- _DATASET RECORDS_:
---------------

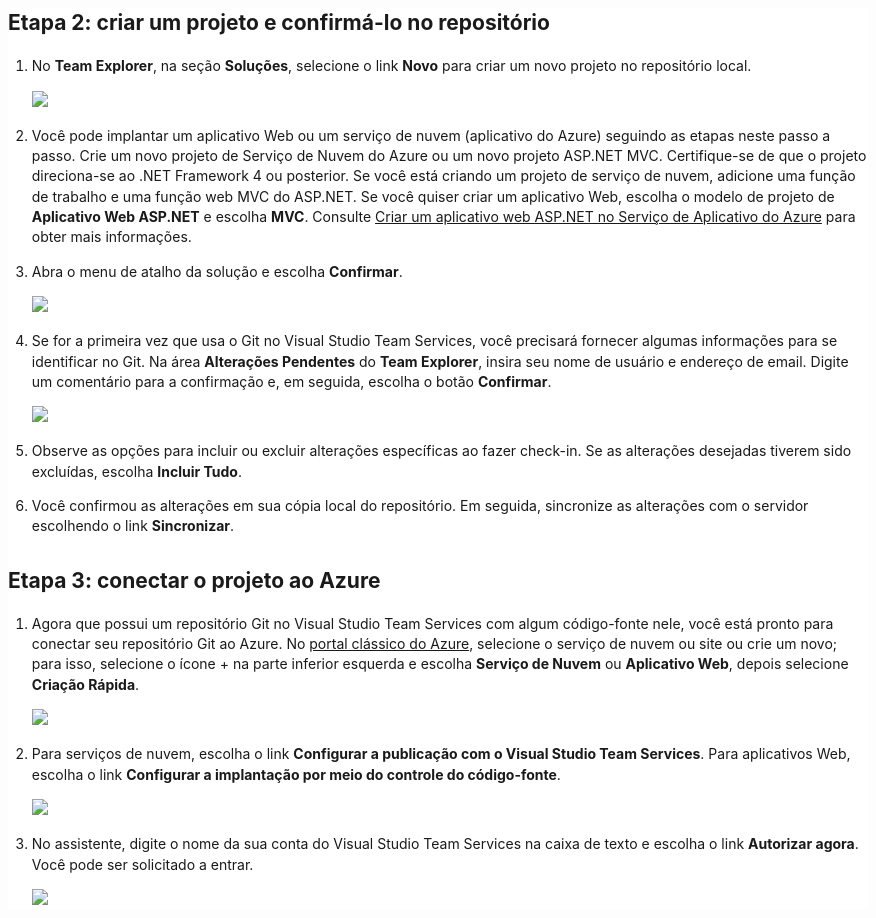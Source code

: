 ## Etapa 2: criar um projeto e confirmá-lo no repositório

1. No **Team Explorer**, na seção **Soluções**, selecione o link **Novo** para criar um novo projeto no repositório local.

	![][4]

2. Você pode implantar um aplicativo Web ou um serviço de nuvem (aplicativo do Azure) seguindo as etapas neste passo a passo. Crie um novo projeto de Serviço de Nuvem do Azure ou um novo projeto ASP.NET MVC. Certifique-se de que o projeto direciona-se ao .NET Framework 4 ou posterior. Se você está criando um projeto de serviço de nuvem, adicione uma função de trabalho e uma função web MVC do ASP.NET. Se você quiser criar um aplicativo Web, escolha o modelo de projeto de **Aplicativo Web ASP.NET** e escolha **MVC**. Consulte [Criar um aplicativo web ASP.NET no Serviço de Aplicativo do Azure](../app-service-web/web-sites-dotnet-get-started.md) para obter mais informações.

3. Abra o menu de atalho da solução e escolha **Confirmar**.

	![][7]

4. Se for a primeira vez que usa o Git no Visual Studio Team Services, você precisará fornecer algumas informações para se identificar no Git. Na área **Alterações Pendentes** do **Team Explorer**, insira seu nome de usuário e endereço de email. Digite um comentário para a confirmação e, em seguida, escolha o botão **Confirmar**.

	![][8]

5. Observe as opções para incluir ou excluir alterações específicas ao fazer check-in. Se as alterações desejadas tiverem sido excluídas, escolha **Incluir Tudo**.

6. Você confirmou as alterações em sua cópia local do repositório. Em seguida, sincronize as alterações com o servidor escolhendo o link **Sincronizar**.

## Etapa 3: conectar o projeto ao Azure

1. Agora que possui um repositório Git no Visual Studio Team Services com algum código-fonte nele, você está pronto para conectar seu repositório Git ao Azure. No [portal clássico do Azure](http://manage.windowsazure.com), selecione o serviço de nuvem ou site ou crie um novo; para isso, selecione o ícone + na parte inferior esquerda e escolha **Serviço de Nuvem** ou **Aplicativo Web**, depois selecione **Criação Rápida**.

	![][9]

3. Para serviços de nuvem, escolha o link **Configurar a publicação com o Visual Studio Team Services**. Para aplicativos Web, escolha o link **Configurar a implantação por meio do controle do código-fonte**.

	![][10]

2. No assistente, digite o nome da sua conta do Visual Studio Team Services na caixa de texto e escolha o link **Autorizar agora**. Você pode ser solicitado a entrar.

	![][11]


[0]: ./media/cloud-services-continuous-delivery-use-vso/tfs0.PNG
[1]: ./media/cloud-services-continuous-delivery-use-vso-git/CreateTeamProjectInGit.PNG
[2]: ./media/cloud-services-continuous-delivery-use-vso/tfs2.png
[3]: ./media/cloud-services-continuous-delivery-use-vso-git/CloneThisRepository.PNG
[4]: ./media/cloud-services-continuous-delivery-use-vso-git/CreateNewSolutionInClonedRepo.PNG
[7]: ./media/cloud-services-continuous-delivery-use-vso-git/CommitMenuItem.PNG
[8]: ./media/cloud-services-continuous-delivery-use-vso-git/CommitAChange2.PNG
[9]: ./media/cloud-services-continuous-delivery-use-vso-git/CreateCloudService.PNG
[10]: ./media/cloud-services-continuous-delivery-use-vso-git/SetUpPublishingWithVSO.PNG
[11]: ./media/cloud-services-continuous-delivery-use-vso-git/AuthorizeConnection.PNG
[12]: ./media/cloud-services-continuous-delivery-use-vso-git/ConnectionRequest.PNG
[13]: ./media/cloud-services-continuous-delivery-use-vso-git/ChooseARepo3.PNG
[14]: ./media/cloud-services-continuous-delivery-use-vso/tfs14.png
[15]: ./media/cloud-services-continuous-delivery-use-vso/tfs15.png
[16]: ./media/cloud-services-continuous-delivery-use-vso/tfs16.png
[17]: ./media/cloud-services-continuous-delivery-use-vso-git/tfs17.png
[18]: ./media/cloud-services-continuous-delivery-use-vso-git/MakeACodeChange.PNG
[20]: ./media/cloud-services-continuous-delivery-use-vso-git/CommitAChange2.PNG
[21]: ./media/cloud-services-continuous-delivery-use-vso-git/TeamExplorerHome.png
[22]: ./media/cloud-services-continuous-delivery-use-vso-git/TeamExplorerBuilds.PNG
[23]: ./media/cloud-services-continuous-delivery-use-vso-git/BuildInQueue.png
[24]: ./media/cloud-services-continuous-delivery-use-vso/tfs24.png
[25]: ./media/cloud-services-continuous-delivery-use-vso-git/tfs25.png
[26]: ./media/cloud-services-continuous-delivery-use-vso-git/tfs26.png
[27]: ./media/cloud-services-continuous-delivery-use-vso-git/ProcessTab.PNG
[28]: ./media/cloud-services-continuous-delivery-use-vso-git/tfs28.png
[29]: ./media/cloud-services-continuous-delivery-use-vso-git/tfs29.png
[30]: ./media/cloud-services-continuous-delivery-use-vso-git/tfs30.png
[31]: ./media/cloud-services-continuous-delivery-use-vso-git/tfs31.png
[32]: ./media/cloud-services-continuous-delivery-use-vso-git/tfs32.png
[33]: ./media/cloud-services-continuous-delivery-use-vso-git/tfs33.png
[34]: ./media/cloud-services-continuous-delivery-use-vso-git/tfs34.png
[35]: ./media/cloud-services-continuous-delivery-use-vso-git/tfs35.png
[36]: ./media/cloud-services-continuous-delivery-use-vso/tfs36.PNG
[37]: ./media/cloud-services-continuous-delivery-use-vso-git/CreateANewAccount.PNG
[38]: ./media/cloud-services-continuous-delivery-use-vso-git/SyncChanges2.PNG
[39]: ./media/cloud-services-continuous-delivery-use-vso-git/PushCurrentBranch.PNG
[40]: ./media/cloud-services-continuous-delivery-use-vso-git/BranchesInTeamExplorer.PNG
[41]: ./media/cloud-services-continuous-delivery-use-vso-git/NewBranch.PNG
[42]: ./media/cloud-services-continuous-delivery-use-vso-git/CreateBranch.PNG
[43]: ./media/cloud-services-continuous-delivery-use-vso-git/CommitAChange2.PNG
[44]: ./media/cloud-services-continuous-delivery-use-vso-git/PublishBranch.PNG
[45]: ./media/cloud-services-continuous-delivery-use-vso-git/SyncChanges2.PNG
[47]: ./media/cloud-services-continuous-delivery-use-vso-git/SourceSettingsPage.PNG
[48]: ./media/cloud-services-continuous-delivery-use-vso-git/IncludeWorkingBranch.PNG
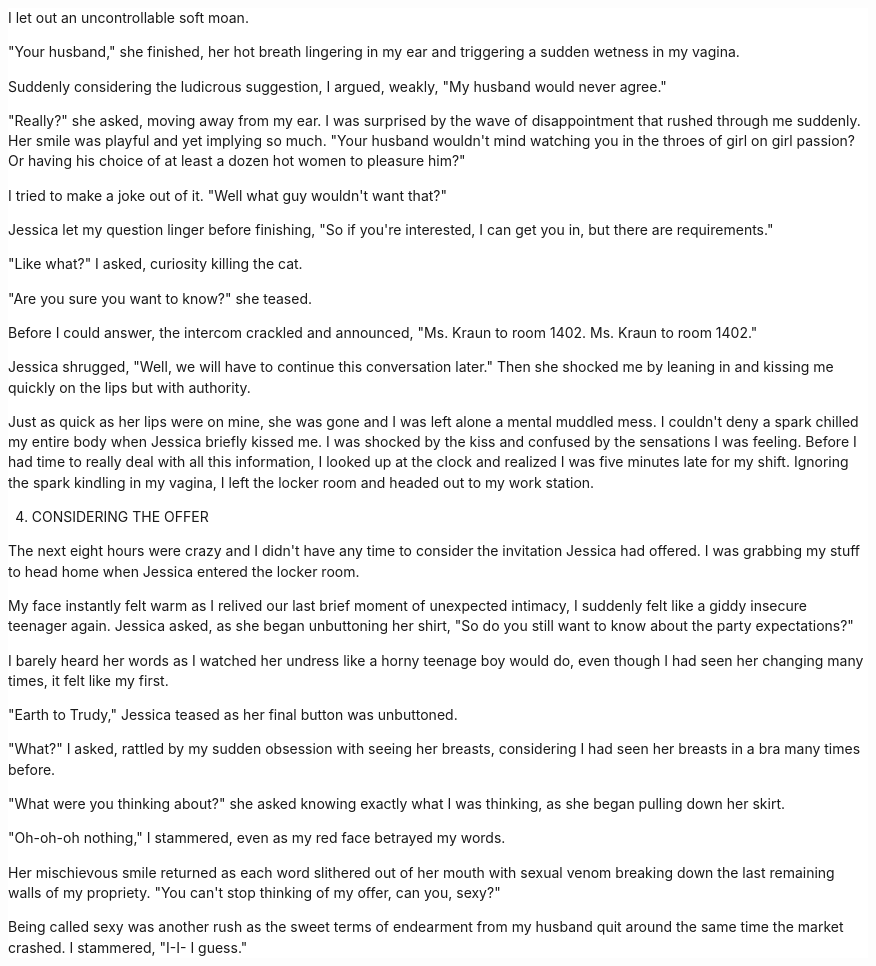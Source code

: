  I let out an uncontrollable soft moan. 

 "Your husband," she finished, her hot breath lingering in my ear and triggering a sudden wetness in my vagina. 

 Suddenly considering the ludicrous suggestion, I argued, weakly, "My husband would never agree." 

 "Really?" she asked, moving away from my ear. I was surprised by the wave of disappointment that rushed through me suddenly. Her smile was playful and yet implying so much. "Your husband wouldn't mind watching you in the throes of girl on girl passion? Or having his choice of at least a dozen hot women to pleasure him?" 

 I tried to make a joke out of it. "Well what guy wouldn't want that?" 

 Jessica let my question linger before finishing, "So if you're interested, I can get you in, but there are requirements." 

 "Like what?" I asked, curiosity killing the cat. 

 "Are you sure you want to know?" she teased. 

 Before I could answer, the intercom crackled and announced, "Ms. Kraun to room 1402. Ms. Kraun to room 1402." 

 Jessica shrugged, "Well, we will have to continue this conversation later." Then she shocked me by leaning in and kissing me quickly on the lips but with authority. 

 Just as quick as her lips were on mine, she was gone and I was left alone a mental muddled mess. I couldn't deny a spark chilled my entire body when Jessica briefly kissed me. I was shocked by the kiss and confused by the sensations I was feeling. Before I had time to really deal with all this information, I looked up at the clock and realized I was five minutes late for my shift. Ignoring the spark kindling in my vagina, I left the locker room and headed out to my work station. 

 4. CONSIDERING THE OFFER 

 The next eight hours were crazy and I didn't have any time to consider the invitation Jessica had offered. I was grabbing my stuff to head home when Jessica entered the locker room. 

 My face instantly felt warm as I relived our last brief moment of unexpected intimacy, I suddenly felt like a giddy insecure teenager again. Jessica asked, as she began unbuttoning her shirt, "So do you still want to know about the party expectations?" 

 I barely heard her words as I watched her undress like a horny teenage boy would do, even though I had seen her changing many times, it felt like my first. 

 "Earth to Trudy," Jessica teased as her final button was unbuttoned. 

 "What?" I asked, rattled by my sudden obsession with seeing her breasts, considering I had seen her breasts in a bra many times before. 

 "What were you thinking about?" she asked knowing exactly what I was thinking, as she began pulling down her skirt. 

 "Oh-oh-oh nothing," I stammered, even as my red face betrayed my words. 

 Her mischievous smile returned as each word slithered out of her mouth with sexual venom breaking down the last remaining walls of my propriety. "You can't stop thinking of my offer, can you, sexy?" 

 Being called sexy was another rush as the sweet terms of endearment from my husband quit around the same time the market crashed. I stammered, "I-I- I guess."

---------------

Every line of the entries above that includes "Confirmar" should be copied.

- _TASK OUTPUT_:
3. Abra o menu de atalho da solução e escolha **Confirmar**.
4. Se for a primeira vez que usa o Git no Visual Studio Team Services, você precisará fornecer algumas informações para se identificar no Git. Na área **Alterações Pendentes** do **Team Explorer**, insira seu nome de usuário e endereço de email. Digite um comentário para a confirmação e, em seguida, escolha o botão **Confirmar**.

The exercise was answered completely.